Viterbo – Viterbo Ambiente batte cassa. Chiesto al comune un milione e 166mila euro.
Al contenzioso fra le due parti che si trascina ormai da un anno, si aggiunge un nuovo capitolo. Entrano in gioco gli avvocati. Reiterata la richiesta, sotto forma di diffida parte di uno studio legale di Terni, per conto di Gesenu, che controlla Viterbo Ambiente.
“La società – spiega il sindaco Leonardo Michelini – chiede che siano riconosciuti lavori che sostiene d’avere svolto. Fanno parte di un contenzioso in essere dallo scorso anno, per attività extracontrattuali o in più non riscontrati”.
Un procedimento che comunque a palazzo dei Priori non hanno sottovalutato, se è vero che il dirigente ha provveduto a chiedere l’accantonamento di 514mila euro, per tutelare l’amministrazione comunale: “In caso di giudizio sfavorevole – si legge nella determina dirigenziale – nel contenzioso aperto dall’Ati Gesenu, appaltatore della raccolta differenziata nel capoluogo”.
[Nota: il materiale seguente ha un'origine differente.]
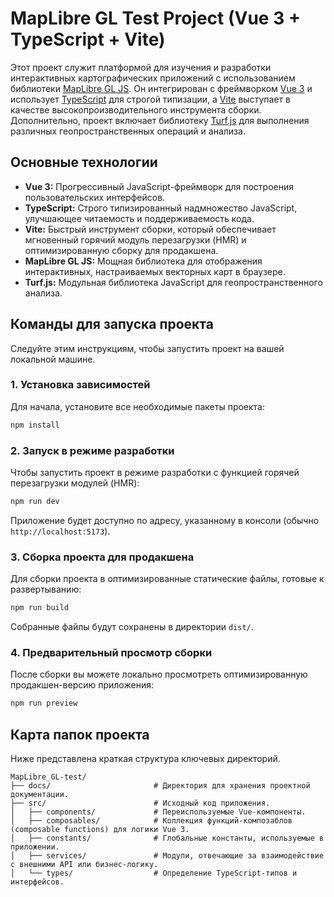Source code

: # MapLibre GL Test Project (Vue 3 + TypeScript + Vite)

Этот проект служит платформой для изучения и разработки интерактивных картографических приложений с использованием библиотеки [MapLibre GL JS](https://maplibre.org/). Он интегрирован с фреймворком [Vue 3](https://vuejs.org/) и использует [TypeScript](https://www.typescriptlang.org/) для строгой типизации, а [Vite](https://vitejs.dev/) выступает в качестве высокопроизводительного инструмента сборки. Дополнительно, проект включает библиотеку [Turf.js](https://turfjs.org/) для выполнения различных геопространственных операций и анализа.

## Основные технологии

* **Vue 3:** Прогрессивный JavaScript-фреймворк для построения пользовательских интерфейсов.
* **TypeScript:** Строго типизированный надмножество JavaScript, улучшающее читаемость и поддерживаемость кода.
* **Vite:** Быстрый инструмент сборки, который обеспечивает мгновенный горячий модуль перезагрузки (HMR) и оптимизированную сборку для продакшена.
* **MapLibre GL JS:** Мощная библиотека для отображения интерактивных, настраиваемых векторных карт в браузере.
* **Turf.js:** Модульная библиотека JavaScript для геопространственного анализа.

## Команды для запуска проекта

Следуйте этим инструкциям, чтобы запустить проект на вашей локальной машине.

### 1. Установка зависимостей

Для начала, установите все необходимые пакеты проекта:

```bash
npm install
```

### 2. Запуск в режиме разработки

Чтобы запустить проект в режиме разработки с функцией горячей перезагрузки модулей (HMR):

```bash
npm run dev
```

Приложение будет доступно по адресу, указанному в консоли (обычно `http://localhost:5173`).

### 3. Сборка проекта для продакшена

Для сборки проекта в оптимизированные статические файлы, готовые к развертыванию:

```bash
npm run build
```

Собранные файлы будут сохранены в директории `dist/`.

### 4. Предварительный просмотр сборки

После сборки вы можете локально просмотреть оптимизированную продакшен-версию приложения:

```bash
npm run preview
```

## Карта папок проекта

Ниже представлена краткая структура ключевых директорий.

```
MapLibre_GL-test/
├── docs/                       # Директория для хранения проектной документации.
├── src/                        # Исходный код приложения.
│   ├── components/             # Переиспользуемые Vue-компоненты.
│   ├── composables/            # Коллекция функций-композаблов (composable functions) для логики Vue 3.
│   ├── constants/              # Глобальные константы, используемые в приложении.
│   ├── services/               # Модули, отвечающие за взаимодействие с внешними API или бизнес-логику.
│   └── types/                  # Определение TypeScript-типов и интерфейсов.
```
Il mezzo milione di euro è formato da 229.300 euro del fondo rischi, 196mila euro per corrispettivi dovuti alla società appaltatrice per sovraccosti smaltimento in discarica.
Inoltre: “La società – si legge ancora nel provvedimento del dirigente – ha fatturato le spettanze per maggiori/minori frequenze di passaggio porta a porta nel centro storico, implementazione isole ecologiche, rimozione manifesti abusivi”.
Importo al momento quantificato in 89.329 euro.
Somme impegnate e accantonate. In attesa di capire quale destinazione dovranno prendere.